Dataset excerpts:
========================================================================
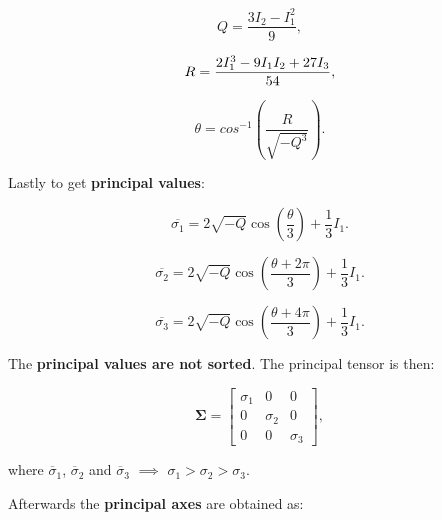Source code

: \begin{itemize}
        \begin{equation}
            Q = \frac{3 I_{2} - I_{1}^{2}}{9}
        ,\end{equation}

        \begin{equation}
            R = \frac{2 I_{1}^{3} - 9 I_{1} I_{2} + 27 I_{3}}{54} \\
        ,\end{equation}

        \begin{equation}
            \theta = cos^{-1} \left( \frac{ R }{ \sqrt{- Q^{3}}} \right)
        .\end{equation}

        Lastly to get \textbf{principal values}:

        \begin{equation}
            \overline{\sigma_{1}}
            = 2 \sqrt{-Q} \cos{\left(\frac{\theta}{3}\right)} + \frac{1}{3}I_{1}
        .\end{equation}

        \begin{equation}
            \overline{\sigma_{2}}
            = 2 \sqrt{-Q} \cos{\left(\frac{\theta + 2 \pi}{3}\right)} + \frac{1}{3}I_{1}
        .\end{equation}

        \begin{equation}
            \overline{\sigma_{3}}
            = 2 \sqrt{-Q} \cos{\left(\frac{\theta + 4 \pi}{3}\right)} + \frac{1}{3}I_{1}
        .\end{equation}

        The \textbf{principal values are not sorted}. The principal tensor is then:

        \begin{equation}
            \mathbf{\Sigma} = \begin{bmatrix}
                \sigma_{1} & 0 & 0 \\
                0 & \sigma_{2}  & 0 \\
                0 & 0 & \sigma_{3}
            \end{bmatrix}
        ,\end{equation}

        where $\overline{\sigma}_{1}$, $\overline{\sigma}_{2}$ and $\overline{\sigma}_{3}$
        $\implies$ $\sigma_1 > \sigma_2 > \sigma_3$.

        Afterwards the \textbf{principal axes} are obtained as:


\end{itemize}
========================================================================
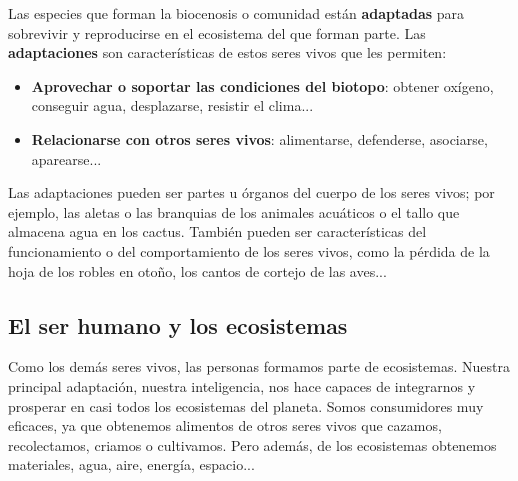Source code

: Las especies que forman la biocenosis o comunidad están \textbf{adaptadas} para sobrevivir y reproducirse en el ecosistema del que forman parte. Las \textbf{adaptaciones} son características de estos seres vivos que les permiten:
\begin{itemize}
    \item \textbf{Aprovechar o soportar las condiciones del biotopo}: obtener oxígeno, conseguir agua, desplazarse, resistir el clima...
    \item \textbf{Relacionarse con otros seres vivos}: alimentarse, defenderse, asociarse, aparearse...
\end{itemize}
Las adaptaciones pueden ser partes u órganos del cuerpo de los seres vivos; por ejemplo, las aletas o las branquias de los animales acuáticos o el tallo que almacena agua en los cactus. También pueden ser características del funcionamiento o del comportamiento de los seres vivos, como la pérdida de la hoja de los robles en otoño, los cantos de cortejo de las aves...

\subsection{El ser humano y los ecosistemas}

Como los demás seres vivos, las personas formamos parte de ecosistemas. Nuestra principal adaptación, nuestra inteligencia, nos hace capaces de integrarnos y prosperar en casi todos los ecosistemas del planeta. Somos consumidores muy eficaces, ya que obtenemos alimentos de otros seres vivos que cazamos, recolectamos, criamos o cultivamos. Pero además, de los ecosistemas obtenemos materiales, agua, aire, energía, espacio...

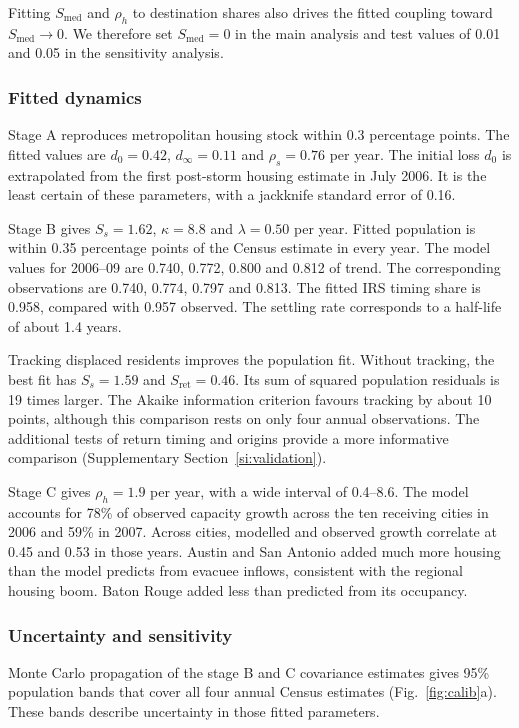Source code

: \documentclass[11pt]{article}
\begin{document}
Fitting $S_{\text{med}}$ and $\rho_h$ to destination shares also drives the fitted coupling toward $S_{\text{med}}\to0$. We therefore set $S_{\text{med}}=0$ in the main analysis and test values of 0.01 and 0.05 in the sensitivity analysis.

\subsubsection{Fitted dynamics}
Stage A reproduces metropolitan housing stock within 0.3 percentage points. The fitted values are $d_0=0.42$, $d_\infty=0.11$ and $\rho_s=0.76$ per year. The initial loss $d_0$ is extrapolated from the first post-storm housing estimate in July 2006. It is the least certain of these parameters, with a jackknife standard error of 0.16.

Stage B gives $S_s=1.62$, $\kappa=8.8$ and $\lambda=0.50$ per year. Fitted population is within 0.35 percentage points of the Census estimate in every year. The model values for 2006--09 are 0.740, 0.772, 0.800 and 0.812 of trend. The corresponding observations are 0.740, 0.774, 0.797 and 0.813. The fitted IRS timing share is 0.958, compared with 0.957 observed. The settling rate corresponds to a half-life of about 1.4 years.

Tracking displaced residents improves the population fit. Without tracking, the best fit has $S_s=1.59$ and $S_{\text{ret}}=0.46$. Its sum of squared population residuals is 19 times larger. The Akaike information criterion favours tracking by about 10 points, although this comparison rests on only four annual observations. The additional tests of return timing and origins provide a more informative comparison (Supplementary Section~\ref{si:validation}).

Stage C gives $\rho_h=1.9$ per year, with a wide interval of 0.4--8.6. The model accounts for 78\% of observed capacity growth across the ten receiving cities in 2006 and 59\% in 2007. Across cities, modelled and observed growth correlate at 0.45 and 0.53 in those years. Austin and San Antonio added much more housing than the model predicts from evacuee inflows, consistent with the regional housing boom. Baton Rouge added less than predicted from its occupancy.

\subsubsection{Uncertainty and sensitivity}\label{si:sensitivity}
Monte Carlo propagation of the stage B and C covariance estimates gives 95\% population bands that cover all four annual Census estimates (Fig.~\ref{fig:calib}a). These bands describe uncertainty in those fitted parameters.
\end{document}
========================================================================
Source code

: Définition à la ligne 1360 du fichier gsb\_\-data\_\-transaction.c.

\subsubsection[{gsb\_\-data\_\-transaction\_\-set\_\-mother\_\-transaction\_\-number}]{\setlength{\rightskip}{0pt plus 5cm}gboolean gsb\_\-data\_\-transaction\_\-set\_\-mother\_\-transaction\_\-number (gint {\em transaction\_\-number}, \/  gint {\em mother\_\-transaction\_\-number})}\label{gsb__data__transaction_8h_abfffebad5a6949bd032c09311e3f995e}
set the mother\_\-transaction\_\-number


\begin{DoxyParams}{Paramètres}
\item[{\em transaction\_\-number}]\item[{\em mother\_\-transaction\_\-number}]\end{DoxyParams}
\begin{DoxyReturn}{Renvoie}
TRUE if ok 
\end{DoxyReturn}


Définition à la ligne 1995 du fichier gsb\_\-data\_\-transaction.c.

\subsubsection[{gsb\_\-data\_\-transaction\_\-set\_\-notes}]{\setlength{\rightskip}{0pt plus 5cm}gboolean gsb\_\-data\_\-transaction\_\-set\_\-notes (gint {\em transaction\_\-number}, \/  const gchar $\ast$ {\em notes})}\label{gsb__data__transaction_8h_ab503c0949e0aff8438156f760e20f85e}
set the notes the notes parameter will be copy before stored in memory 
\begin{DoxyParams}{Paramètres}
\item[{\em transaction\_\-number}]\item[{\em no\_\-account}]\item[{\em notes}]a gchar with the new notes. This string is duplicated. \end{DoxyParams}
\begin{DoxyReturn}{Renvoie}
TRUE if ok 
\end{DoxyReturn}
========================================================================
- _Description of the task_: The answer must be every line from the entries above that holds the string "seres".

- _Solution to this problem_:
: Las especies que forman la biocenosis o comunidad están \textbf{adaptadas} para sobrevivir y reproducirse en el ecosistema del que forman parte. Las \textbf{adaptaciones} son características de estos seres vivos que les permiten:
    \item \textbf{Relacionarse con otros seres vivos}: alimentarse, defenderse, asociarse, aparearse...
Las adaptaciones pueden ser partes u órganos del cuerpo de los seres vivos; por ejemplo, las aletas o las branquias de los animales acuáticos o el tallo que almacena agua en los cactus. También pueden ser características del funcionamiento o del comportamiento de los seres vivos, como la pérdida de la hoja de los robles en otoño, los cantos de cortejo de las aves...
Como los demás seres vivos, las personas formamos parte de ecosistemas. Nuestra principal adaptación, nuestra inteligencia, nos hace capaces de integrarnos y prosperar en casi todos los ecosistemas del planeta. Somos consumidores muy eficaces, ya que obtenemos alimentos de otros seres vivos que cazamos, recolectamos, criamos o cultivamos. Pero además, de los ecosistemas obtenemos materiales, agua, aire, energía, espacio...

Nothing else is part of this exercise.